━━ DATA TO EXAMINE

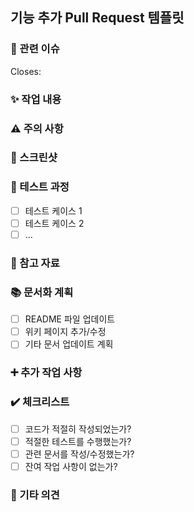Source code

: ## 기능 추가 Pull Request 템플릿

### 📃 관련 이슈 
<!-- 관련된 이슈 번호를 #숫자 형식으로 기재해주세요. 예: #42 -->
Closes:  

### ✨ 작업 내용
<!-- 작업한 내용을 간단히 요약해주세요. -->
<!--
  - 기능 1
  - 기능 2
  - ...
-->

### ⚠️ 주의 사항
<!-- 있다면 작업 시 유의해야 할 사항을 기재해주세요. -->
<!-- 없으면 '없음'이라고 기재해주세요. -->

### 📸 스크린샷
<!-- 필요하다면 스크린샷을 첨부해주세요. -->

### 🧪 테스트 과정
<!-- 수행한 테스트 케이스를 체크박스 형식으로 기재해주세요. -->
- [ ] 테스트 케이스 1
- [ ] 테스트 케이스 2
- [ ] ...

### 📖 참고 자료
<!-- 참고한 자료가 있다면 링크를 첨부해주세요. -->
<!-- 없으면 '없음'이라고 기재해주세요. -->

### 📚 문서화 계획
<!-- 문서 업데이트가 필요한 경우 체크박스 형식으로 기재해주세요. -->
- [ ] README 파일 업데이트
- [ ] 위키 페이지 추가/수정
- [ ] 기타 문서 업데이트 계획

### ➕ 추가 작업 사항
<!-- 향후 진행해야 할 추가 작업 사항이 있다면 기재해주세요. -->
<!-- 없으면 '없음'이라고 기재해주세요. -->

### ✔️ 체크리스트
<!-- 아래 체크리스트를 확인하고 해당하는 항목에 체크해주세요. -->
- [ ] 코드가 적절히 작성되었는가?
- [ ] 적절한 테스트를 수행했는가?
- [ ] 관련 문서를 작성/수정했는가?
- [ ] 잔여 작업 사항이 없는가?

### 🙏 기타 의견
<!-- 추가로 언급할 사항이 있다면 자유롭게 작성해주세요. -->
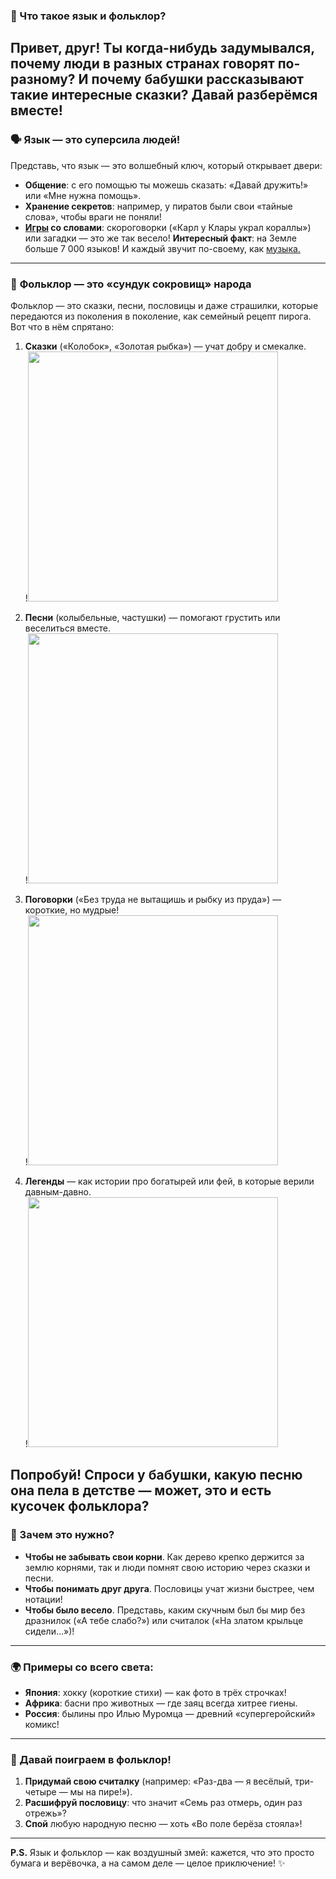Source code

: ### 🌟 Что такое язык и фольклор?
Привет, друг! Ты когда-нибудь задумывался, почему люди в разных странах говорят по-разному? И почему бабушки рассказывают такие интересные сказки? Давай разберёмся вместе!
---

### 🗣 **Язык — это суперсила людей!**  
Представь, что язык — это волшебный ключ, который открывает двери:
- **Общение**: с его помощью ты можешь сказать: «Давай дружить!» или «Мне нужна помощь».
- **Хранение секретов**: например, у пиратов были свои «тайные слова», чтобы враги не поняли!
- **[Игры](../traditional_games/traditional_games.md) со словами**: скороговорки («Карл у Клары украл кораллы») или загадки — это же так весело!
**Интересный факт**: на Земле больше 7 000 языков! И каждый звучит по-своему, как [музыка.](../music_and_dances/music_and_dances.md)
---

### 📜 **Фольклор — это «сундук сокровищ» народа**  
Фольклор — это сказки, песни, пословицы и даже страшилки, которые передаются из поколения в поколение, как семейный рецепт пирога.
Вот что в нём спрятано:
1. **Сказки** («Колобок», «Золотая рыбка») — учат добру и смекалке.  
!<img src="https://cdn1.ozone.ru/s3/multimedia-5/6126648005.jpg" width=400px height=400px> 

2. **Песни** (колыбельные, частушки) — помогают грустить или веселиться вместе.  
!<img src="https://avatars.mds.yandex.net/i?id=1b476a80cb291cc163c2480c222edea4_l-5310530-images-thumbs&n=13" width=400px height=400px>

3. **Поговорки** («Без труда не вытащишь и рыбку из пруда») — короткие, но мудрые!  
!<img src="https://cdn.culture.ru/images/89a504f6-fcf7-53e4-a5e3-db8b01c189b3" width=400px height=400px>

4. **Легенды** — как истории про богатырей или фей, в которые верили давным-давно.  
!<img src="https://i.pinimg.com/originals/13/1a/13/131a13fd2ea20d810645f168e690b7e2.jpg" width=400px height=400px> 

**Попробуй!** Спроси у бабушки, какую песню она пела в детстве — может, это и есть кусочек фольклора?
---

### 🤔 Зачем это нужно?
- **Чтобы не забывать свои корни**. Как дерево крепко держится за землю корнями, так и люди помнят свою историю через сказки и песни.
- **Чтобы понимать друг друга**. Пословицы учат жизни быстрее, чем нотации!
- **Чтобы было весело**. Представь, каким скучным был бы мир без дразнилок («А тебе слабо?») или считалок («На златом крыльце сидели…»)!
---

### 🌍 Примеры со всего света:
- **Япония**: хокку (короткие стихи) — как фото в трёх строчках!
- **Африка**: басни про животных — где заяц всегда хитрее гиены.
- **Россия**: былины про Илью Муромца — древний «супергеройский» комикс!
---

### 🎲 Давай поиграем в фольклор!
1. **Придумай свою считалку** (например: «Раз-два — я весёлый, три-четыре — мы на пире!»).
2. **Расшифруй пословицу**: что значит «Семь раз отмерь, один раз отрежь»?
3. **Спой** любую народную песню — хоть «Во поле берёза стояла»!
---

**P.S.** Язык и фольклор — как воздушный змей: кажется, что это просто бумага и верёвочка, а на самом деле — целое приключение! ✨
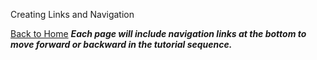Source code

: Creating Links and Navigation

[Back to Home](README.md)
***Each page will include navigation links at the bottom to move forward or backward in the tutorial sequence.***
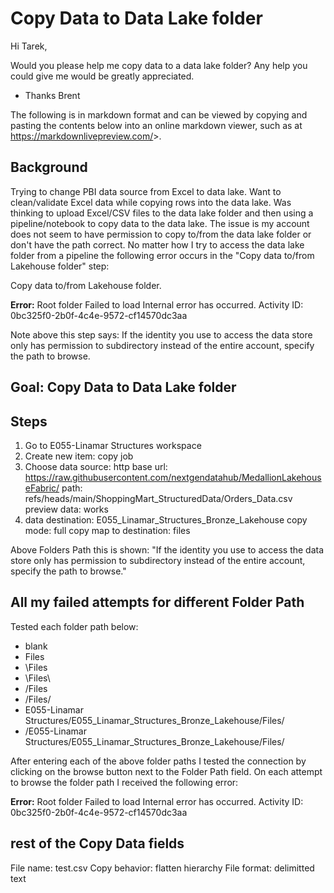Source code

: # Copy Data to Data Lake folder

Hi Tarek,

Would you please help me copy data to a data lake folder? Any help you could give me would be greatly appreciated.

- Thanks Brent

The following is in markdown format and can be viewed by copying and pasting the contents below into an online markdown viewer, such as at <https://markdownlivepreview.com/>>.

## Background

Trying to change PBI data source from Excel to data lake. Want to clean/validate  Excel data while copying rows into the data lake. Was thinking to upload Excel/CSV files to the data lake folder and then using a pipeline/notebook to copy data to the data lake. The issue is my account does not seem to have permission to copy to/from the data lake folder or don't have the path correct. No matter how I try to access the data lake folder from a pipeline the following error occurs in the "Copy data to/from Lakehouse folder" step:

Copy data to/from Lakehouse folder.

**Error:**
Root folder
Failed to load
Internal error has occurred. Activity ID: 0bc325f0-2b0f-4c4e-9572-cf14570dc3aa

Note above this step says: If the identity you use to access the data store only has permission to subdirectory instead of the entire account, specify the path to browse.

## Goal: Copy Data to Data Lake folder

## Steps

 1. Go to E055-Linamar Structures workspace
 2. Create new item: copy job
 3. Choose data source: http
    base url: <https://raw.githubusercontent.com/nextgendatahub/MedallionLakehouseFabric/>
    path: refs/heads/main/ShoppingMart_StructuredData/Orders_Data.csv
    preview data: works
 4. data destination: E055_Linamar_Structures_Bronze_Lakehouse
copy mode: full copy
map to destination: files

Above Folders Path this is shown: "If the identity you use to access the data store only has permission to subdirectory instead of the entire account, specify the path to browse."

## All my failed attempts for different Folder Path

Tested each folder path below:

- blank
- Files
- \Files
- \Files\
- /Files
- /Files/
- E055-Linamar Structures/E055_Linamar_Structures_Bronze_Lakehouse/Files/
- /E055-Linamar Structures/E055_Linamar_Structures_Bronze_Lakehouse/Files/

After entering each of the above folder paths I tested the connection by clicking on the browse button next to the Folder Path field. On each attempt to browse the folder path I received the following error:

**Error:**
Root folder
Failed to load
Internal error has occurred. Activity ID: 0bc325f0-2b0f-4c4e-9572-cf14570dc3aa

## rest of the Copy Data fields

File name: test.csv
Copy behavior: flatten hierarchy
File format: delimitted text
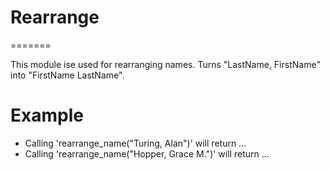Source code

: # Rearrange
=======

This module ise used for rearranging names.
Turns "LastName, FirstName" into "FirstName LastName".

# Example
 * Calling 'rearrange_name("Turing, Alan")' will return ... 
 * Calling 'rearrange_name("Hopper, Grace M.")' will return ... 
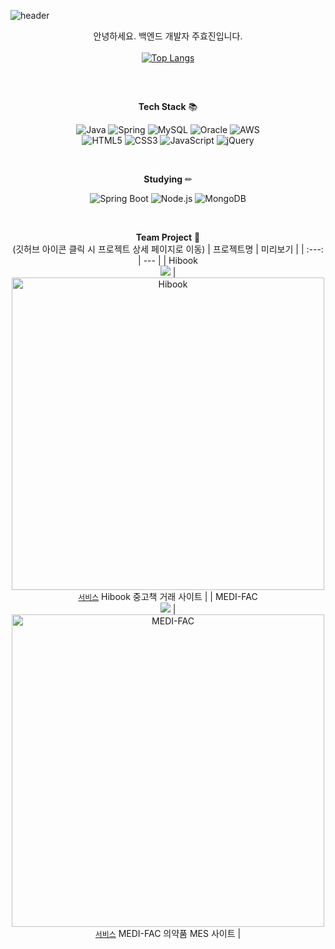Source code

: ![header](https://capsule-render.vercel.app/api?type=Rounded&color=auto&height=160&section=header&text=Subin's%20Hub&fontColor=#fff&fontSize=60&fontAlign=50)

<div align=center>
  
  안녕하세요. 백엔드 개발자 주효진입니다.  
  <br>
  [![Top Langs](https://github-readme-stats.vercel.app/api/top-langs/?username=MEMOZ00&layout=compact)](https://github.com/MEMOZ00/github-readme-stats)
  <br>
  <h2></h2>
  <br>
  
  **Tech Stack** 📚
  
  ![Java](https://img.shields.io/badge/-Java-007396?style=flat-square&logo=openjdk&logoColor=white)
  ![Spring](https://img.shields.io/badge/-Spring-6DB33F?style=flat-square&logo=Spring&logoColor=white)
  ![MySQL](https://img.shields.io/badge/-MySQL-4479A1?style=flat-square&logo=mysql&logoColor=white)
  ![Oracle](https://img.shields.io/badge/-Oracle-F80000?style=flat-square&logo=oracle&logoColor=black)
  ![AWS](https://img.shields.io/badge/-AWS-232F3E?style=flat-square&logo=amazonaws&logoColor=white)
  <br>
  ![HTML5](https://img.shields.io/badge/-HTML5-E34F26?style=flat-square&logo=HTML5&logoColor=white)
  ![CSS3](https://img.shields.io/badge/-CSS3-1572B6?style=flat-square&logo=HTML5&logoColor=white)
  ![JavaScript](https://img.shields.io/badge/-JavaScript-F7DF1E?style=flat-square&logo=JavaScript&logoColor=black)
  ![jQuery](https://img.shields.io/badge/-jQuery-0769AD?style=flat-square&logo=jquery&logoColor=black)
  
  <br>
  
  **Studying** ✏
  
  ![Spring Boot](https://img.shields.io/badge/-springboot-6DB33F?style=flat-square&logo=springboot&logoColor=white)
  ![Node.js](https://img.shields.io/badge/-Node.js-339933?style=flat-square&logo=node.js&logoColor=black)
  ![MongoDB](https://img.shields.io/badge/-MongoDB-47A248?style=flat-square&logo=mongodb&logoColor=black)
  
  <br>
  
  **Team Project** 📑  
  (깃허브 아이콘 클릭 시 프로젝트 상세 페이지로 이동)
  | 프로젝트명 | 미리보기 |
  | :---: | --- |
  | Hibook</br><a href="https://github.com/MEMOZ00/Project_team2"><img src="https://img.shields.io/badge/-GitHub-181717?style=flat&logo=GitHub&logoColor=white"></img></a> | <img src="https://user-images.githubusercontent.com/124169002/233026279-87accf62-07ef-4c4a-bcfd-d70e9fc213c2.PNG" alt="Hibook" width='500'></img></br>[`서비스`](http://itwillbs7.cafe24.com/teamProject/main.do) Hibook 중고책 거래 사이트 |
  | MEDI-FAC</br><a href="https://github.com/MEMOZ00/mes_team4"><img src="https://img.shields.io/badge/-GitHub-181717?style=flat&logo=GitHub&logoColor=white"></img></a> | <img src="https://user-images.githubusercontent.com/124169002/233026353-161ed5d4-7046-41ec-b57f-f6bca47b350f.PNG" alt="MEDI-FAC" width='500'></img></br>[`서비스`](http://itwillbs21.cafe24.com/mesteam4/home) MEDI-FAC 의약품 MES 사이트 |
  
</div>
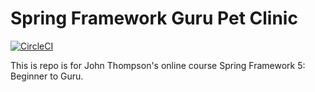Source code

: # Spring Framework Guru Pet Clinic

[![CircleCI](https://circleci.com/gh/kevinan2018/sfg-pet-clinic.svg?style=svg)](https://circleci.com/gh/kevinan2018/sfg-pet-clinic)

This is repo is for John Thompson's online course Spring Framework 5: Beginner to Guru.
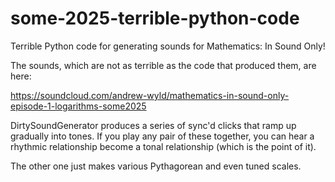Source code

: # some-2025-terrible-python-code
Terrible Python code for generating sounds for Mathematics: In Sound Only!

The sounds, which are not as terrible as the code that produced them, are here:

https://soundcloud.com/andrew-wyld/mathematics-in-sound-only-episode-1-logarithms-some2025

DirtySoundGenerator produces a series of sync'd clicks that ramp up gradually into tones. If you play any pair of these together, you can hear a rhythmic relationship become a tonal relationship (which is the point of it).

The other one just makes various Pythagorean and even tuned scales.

━━━━

» **TASK**
Could you please report how many lines of the listing above hold the word "return"? Only the number is needed.

» **RESULT BELOW**
2